■ Task directions
Exactly as written, return every line of the data below.

━━━ Records supplied

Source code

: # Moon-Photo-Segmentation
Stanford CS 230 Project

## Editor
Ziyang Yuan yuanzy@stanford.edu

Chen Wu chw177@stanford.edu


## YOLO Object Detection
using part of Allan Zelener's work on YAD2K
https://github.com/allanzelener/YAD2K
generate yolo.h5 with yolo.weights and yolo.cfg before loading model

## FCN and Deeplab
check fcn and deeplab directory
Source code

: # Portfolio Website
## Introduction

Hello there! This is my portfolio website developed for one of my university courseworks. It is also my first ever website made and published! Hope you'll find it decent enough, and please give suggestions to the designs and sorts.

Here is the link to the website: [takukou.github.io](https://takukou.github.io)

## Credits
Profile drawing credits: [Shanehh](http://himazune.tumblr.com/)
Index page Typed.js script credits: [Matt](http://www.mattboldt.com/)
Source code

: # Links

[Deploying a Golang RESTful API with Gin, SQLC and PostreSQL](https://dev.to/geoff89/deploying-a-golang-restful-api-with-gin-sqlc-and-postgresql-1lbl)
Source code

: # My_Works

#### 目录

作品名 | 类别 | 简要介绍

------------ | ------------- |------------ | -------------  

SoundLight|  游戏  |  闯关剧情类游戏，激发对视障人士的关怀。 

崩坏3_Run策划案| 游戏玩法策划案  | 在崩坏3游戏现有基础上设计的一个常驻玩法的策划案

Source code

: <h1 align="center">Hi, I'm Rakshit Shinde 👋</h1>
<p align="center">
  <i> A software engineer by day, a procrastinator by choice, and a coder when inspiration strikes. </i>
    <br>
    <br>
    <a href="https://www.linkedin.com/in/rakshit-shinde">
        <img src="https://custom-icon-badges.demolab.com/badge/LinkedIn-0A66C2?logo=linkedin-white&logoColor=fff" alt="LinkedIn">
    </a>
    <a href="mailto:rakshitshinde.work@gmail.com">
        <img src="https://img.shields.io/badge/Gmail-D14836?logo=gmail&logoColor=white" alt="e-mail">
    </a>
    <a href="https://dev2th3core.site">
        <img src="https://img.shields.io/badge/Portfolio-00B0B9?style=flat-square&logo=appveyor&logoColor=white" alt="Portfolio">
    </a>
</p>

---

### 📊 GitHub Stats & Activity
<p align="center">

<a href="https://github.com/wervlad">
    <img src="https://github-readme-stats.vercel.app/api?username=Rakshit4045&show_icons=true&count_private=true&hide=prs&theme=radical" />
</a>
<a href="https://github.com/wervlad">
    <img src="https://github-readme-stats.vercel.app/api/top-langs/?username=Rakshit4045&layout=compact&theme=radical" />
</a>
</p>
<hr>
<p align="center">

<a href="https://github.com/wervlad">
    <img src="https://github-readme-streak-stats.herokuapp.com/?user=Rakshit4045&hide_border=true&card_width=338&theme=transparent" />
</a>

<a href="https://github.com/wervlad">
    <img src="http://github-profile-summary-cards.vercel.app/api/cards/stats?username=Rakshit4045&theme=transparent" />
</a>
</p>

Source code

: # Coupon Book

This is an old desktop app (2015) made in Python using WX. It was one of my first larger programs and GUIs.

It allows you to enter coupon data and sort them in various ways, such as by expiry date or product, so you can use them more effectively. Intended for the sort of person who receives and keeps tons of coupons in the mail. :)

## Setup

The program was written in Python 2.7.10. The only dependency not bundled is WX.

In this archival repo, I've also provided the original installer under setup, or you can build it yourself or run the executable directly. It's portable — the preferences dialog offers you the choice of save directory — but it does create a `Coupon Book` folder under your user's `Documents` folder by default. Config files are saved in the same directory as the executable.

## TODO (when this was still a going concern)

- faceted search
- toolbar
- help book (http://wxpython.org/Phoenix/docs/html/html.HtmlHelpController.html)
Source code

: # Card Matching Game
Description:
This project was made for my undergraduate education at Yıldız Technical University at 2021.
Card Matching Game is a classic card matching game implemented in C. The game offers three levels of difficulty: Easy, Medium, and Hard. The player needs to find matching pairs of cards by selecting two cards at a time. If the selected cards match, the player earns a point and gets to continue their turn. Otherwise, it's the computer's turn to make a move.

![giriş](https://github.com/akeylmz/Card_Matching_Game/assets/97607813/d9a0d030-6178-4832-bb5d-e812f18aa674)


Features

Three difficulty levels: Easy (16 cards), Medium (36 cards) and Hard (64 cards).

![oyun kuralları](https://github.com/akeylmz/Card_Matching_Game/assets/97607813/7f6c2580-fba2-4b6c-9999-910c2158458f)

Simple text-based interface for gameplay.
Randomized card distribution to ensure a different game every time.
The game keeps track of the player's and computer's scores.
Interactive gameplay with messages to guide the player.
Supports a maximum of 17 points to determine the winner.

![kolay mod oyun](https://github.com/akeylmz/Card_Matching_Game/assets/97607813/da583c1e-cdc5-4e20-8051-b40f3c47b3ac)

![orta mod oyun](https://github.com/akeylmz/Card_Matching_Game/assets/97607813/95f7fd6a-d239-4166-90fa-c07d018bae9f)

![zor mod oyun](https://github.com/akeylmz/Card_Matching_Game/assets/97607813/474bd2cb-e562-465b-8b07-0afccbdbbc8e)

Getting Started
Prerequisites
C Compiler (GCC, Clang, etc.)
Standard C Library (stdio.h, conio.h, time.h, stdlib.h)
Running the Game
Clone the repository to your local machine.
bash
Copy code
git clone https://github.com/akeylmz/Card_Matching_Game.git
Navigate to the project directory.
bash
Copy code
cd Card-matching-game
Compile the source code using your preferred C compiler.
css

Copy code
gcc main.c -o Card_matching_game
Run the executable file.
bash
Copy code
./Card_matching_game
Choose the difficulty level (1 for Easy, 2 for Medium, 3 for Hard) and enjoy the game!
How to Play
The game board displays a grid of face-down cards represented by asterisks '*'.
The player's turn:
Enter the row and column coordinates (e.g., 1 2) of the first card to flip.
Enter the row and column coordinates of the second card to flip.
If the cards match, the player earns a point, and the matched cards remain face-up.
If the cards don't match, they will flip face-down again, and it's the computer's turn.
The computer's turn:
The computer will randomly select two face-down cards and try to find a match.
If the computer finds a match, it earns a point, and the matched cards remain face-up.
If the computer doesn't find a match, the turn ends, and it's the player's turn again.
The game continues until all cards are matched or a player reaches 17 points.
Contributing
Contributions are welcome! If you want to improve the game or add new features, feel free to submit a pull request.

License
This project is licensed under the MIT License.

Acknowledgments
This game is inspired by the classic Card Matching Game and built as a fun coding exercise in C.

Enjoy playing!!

━━━━━━

■ Written response
Source code

: # Moon-Photo-Segmentation
Stanford CS 230 Project

## Editor
Ziyang Yuan yuanzy@stanford.edu

Chen Wu chw177@stanford.edu


## YOLO Object Detection
using part of Allan Zelener's work on YAD2K
https://github.com/allanzelener/YAD2K
generate yolo.h5 with yolo.weights and yolo.cfg before loading model

## FCN and Deeplab
check fcn and deeplab directory
Source code

: # Portfolio Website
## Introduction

Hello there! This is my portfolio website developed for one of my university courseworks. It is also my first ever website made and published! Hope you'll find it decent enough, and please give suggestions to the designs and sorts.

Here is the link to the website: [takukou.github.io](https://takukou.github.io)

## Credits
Profile drawing credits: [Shanehh](http://himazune.tumblr.com/)
Index page Typed.js script credits: [Matt](http://www.mattboldt.com/)
Source code

: # Links

[Deploying a Golang RESTful API with Gin, SQLC and PostreSQL](https://dev.to/geoff89/deploying-a-golang-restful-api-with-gin-sqlc-and-postgresql-1lbl)
Source code

: # My_Works

#### 目录

作品名 | 类别 | 简要介绍

------------ | ------------- |------------ | -------------  

SoundLight|  游戏  |  闯关剧情类游戏，激发对视障人士的关怀。 

崩坏3_Run策划案| 游戏玩法策划案  | 在崩坏3游戏现有基础上设计的一个常驻玩法的策划案

Source code

: <h1 align="center">Hi, I'm Rakshit Shinde 👋</h1>
<p align="center">
  <i> A software engineer by day, a procrastinator by choice, and a coder when inspiration strikes. </i>
    <br>
    <br>
    <a href="https://www.linkedin.com/in/rakshit-shinde">
        <img src="https://custom-icon-badges.demolab.com/badge/LinkedIn-0A66C2?logo=linkedin-white&logoColor=fff" alt="LinkedIn">
    </a>
    <a href="mailto:rakshitshinde.work@gmail.com">
        <img src="https://img.shields.io/badge/Gmail-D14836?logo=gmail&logoColor=white" alt="e-mail">
    </a>
    <a href="https://dev2th3core.site">
        <img src="https://img.shields.io/badge/Portfolio-00B0B9?style=flat-square&logo=appveyor&logoColor=white" alt="Portfolio">
    </a>
</p>

---

### 📊 GitHub Stats & Activity
<p align="center">

<a href="https://github.com/wervlad">
    <img src="https://github-readme-stats.vercel.app/api?username=Rakshit4045&show_icons=true&count_private=true&hide=prs&theme=radical" />
</a>
<a href="https://github.com/wervlad">
    <img src="https://github-readme-stats.vercel.app/api/top-langs/?username=Rakshit4045&layout=compact&theme=radical" />
</a>
</p>
<hr>
<p align="center">

<a href="https://github.com/wervlad">
    <img src="https://github-readme-streak-stats.herokuapp.com/?user=Rakshit4045&hide_border=true&card_width=338&theme=transparent" />
</a>

<a href="https://github.com/wervlad">
    <img src="http://github-profile-summary-cards.vercel.app/api/cards/stats?username=Rakshit4045&theme=transparent" />
</a>
</p>

Source code

: # Coupon Book

This is an old desktop app (2015) made in Python using WX. It was one of my first larger programs and GUIs.

It allows you to enter coupon data and sort them in various ways, such as by expiry date or product, so you can use them more effectively. Intended for the sort of person who receives and keeps tons of coupons in the mail. :)

## Setup

The program was written in Python 2.7.10. The only dependency not bundled is WX.

In this archival repo, I've also provided the original installer under setup, or you can build it yourself or run the executable directly. It's portable — the preferences dialog offers you the choice of save directory — but it does create a `Coupon Book` folder under your user's `Documents` folder by default. Config files are saved in the same directory as the executable.

## TODO (when this was still a going concern)

- faceted search
- toolbar
- help book (http://wxpython.org/Phoenix/docs/html/html.HtmlHelpController.html)
Source code

: # Card Matching Game
Description:
This project was made for my undergraduate education at Yıldız Technical University at 2021.
Card Matching Game is a classic card matching game implemented in C. The game offers three levels of difficulty: Easy, Medium, and Hard. The player needs to find matching pairs of cards by selecting two cards at a time. If the selected cards match, the player earns a point and gets to continue their turn. Otherwise, it's the computer's turn to make a move.

![giriş](https://github.com/akeylmz/Card_Matching_Game/assets/97607813/d9a0d030-6178-4832-bb5d-e812f18aa674)


Features

Three difficulty levels: Easy (16 cards), Medium (36 cards) and Hard (64 cards).

![oyun kuralları](https://github.com/akeylmz/Card_Matching_Game/assets/97607813/7f6c2580-fba2-4b6c-9999-910c2158458f)

Simple text-based interface for gameplay.
Randomized card distribution to ensure a different game every time.
The game keeps track of the player's and computer's scores.
Interactive gameplay with messages to guide the player.
Supports a maximum of 17 points to determine the winner.

![kolay mod oyun](https://github.com/akeylmz/Card_Matching_Game/assets/97607813/da583c1e-cdc5-4e20-8051-b40f3c47b3ac)

![orta mod oyun](https://github.com/akeylmz/Card_Matching_Game/assets/97607813/95f7fd6a-d239-4166-90fa-c07d018bae9f)

![zor mod oyun](https://github.com/akeylmz/Card_Matching_Game/assets/97607813/474bd2cb-e562-465b-8b07-0afccbdbbc8e)

Getting Started
Prerequisites
C Compiler (GCC, Clang, etc.)
Standard C Library (stdio.h, conio.h, time.h, stdlib.h)
Running the Game
Clone the repository to your local machine.
bash
Copy code
git clone https://github.com/akeylmz/Card_Matching_Game.git
Navigate to the project directory.
bash
Copy code
cd Card-matching-game
Compile the source code using your preferred C compiler.
css

Copy code
gcc main.c -o Card_matching_game
Run the executable file.
bash
Copy code
./Card_matching_game
Choose the difficulty level (1 for Easy, 2 for Medium, 3 for Hard) and enjoy the game!
How to Play
The game board displays a grid of face-down cards represented by asterisks '*'.
The player's turn:
Enter the row and column coordinates (e.g., 1 2) of the first card to flip.
Enter the row and column coordinates of the second card to flip.
If the cards match, the player earns a point, and the matched cards remain face-up.
If the cards don't match, they will flip face-down again, and it's the computer's turn.
The computer's turn:
The computer will randomly select two face-down cards and try to find a match.
If the computer finds a match, it earns a point, and the matched cards remain face-up.
If the computer doesn't find a match, the turn ends, and it's the player's turn again.
The game continues until all cards are matched or a player reaches 17 points.
Contributing
Contributions are welcome! If you want to improve the game or add new features, feel free to submit a pull request.

License
This project is licensed under the MIT License.

Acknowledgments
This game is inspired by the classic Card Matching Game and built as a fun coding exercise in C.

Enjoy playing!!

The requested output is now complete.